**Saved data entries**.

----

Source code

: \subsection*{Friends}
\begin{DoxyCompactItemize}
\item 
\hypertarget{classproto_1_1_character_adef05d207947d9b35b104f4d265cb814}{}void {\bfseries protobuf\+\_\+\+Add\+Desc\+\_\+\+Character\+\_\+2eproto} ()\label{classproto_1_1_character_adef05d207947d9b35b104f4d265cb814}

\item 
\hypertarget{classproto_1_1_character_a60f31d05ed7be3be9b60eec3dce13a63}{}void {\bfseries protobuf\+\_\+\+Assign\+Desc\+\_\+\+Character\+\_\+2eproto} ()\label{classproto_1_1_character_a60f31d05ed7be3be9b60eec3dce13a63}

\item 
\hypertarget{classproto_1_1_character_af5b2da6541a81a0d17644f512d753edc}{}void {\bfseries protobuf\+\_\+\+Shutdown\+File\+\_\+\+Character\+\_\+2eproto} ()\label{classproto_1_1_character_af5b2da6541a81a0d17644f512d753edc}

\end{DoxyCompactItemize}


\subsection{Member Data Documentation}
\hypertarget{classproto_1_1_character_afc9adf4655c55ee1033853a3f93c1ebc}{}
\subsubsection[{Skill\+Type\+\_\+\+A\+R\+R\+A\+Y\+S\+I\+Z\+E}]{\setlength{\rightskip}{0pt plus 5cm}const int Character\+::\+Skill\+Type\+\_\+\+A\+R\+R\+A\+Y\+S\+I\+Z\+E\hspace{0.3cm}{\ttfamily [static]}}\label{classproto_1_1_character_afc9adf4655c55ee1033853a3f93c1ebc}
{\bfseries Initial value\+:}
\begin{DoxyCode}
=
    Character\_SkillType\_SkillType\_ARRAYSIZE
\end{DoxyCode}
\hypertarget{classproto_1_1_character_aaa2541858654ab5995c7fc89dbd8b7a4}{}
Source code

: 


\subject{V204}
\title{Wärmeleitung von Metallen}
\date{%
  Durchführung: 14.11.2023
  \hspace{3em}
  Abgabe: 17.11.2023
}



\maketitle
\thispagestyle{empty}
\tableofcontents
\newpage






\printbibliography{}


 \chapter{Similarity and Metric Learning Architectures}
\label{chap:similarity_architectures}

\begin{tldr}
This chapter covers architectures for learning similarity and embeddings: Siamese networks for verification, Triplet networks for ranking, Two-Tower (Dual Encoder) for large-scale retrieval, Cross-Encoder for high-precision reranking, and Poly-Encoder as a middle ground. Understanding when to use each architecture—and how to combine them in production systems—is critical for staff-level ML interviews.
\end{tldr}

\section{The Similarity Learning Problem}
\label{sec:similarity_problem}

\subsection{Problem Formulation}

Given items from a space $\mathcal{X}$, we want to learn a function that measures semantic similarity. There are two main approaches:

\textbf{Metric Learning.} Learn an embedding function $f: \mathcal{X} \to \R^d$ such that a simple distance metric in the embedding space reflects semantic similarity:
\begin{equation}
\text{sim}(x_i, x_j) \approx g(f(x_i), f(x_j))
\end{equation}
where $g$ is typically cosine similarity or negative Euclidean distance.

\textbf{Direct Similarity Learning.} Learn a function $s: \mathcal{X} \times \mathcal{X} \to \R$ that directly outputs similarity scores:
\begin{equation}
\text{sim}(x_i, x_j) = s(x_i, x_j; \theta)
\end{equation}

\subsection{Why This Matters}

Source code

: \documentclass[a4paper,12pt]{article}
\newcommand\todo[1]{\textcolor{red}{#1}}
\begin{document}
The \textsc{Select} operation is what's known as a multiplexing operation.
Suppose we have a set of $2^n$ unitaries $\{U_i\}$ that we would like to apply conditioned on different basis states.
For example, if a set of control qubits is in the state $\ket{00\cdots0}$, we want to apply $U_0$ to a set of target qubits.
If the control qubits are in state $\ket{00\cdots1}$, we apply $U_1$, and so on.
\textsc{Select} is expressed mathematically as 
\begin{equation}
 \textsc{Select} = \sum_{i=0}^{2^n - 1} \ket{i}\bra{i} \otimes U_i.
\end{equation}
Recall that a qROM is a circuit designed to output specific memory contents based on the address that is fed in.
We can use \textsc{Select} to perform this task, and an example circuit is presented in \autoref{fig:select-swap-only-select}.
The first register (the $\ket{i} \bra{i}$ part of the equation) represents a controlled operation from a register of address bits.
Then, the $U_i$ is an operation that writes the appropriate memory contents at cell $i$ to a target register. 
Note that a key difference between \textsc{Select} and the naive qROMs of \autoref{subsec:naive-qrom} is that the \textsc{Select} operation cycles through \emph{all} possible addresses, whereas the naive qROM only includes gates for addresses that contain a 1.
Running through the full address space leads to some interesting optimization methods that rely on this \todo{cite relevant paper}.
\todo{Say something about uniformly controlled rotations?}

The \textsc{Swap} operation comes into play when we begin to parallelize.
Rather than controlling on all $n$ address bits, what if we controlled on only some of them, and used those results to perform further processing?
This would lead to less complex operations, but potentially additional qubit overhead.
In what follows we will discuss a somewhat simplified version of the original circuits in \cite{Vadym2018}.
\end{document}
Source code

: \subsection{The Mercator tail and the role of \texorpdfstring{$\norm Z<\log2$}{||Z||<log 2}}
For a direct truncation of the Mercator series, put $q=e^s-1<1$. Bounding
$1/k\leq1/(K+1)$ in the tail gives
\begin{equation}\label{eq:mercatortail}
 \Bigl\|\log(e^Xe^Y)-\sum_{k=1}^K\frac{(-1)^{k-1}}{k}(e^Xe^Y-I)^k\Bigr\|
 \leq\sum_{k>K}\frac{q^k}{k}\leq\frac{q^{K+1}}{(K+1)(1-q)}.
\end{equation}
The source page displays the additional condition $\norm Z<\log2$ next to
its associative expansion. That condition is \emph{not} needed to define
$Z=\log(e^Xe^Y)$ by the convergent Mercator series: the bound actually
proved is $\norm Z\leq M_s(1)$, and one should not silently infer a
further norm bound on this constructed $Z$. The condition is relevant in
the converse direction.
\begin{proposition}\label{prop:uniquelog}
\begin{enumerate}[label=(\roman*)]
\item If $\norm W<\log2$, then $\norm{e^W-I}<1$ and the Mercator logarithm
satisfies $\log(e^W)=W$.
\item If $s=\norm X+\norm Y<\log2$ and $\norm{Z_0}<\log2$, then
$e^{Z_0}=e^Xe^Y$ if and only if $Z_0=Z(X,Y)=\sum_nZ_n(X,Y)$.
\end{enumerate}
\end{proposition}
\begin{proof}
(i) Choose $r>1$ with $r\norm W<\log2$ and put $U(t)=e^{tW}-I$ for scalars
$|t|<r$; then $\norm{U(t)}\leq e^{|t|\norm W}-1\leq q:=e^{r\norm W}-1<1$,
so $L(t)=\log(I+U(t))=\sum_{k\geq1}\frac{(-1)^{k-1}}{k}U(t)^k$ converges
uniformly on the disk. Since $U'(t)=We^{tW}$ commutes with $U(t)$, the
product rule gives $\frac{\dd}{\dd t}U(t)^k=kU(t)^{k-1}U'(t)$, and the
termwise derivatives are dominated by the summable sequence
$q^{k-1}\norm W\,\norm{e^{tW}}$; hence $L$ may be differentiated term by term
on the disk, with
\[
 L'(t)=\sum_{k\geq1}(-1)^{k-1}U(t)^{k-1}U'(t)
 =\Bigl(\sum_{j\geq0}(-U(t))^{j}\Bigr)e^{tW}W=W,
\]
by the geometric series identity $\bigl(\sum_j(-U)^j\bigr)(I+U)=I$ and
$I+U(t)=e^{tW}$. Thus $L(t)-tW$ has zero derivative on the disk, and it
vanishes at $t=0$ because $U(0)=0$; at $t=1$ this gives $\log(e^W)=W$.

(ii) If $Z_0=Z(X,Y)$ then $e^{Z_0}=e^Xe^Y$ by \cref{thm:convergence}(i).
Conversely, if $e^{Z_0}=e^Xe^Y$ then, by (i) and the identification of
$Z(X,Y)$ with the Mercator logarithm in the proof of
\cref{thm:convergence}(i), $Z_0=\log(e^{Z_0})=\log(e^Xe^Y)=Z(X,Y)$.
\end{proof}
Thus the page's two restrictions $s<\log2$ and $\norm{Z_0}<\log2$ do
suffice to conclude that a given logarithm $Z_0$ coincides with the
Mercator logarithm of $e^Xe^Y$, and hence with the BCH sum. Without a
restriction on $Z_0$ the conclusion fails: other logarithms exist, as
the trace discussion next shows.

----

**What is required**. Reproduce the entries above exactly, but only the lines between the line holding "a multiplexing operation." and the line holding "The first register", inclusive.

**Written answer**.
The \textsc{Select} operation is what's known as a multiplexing operation.
Suppose we have a set of $2^n$ unitaries $\{U_i\}$ that we would like to apply conditioned on different basis states.
For example, if a set of control qubits is in the state $\ket{00\cdots0}$, we want to apply $U_0$ to a set of target qubits.
If the control qubits are in state $\ket{00\cdots1}$, we apply $U_1$, and so on.
\textsc{Select} is expressed mathematically as 
\begin{equation}
 \textsc{Select} = \sum_{i=0}^{2^n - 1} \ket{i}\bra{i} \otimes U_i.
\end{equation}
Recall that a qROM is a circuit designed to output specific memory contents based on the address that is fed in.
We can use \textsc{Select} to perform this task, and an example circuit is presented in \autoref{fig:select-swap-only-select}.
The first register (the $\ket{i} \bra{i}$ part of the equation) represents a controlled operation from a register of address bits.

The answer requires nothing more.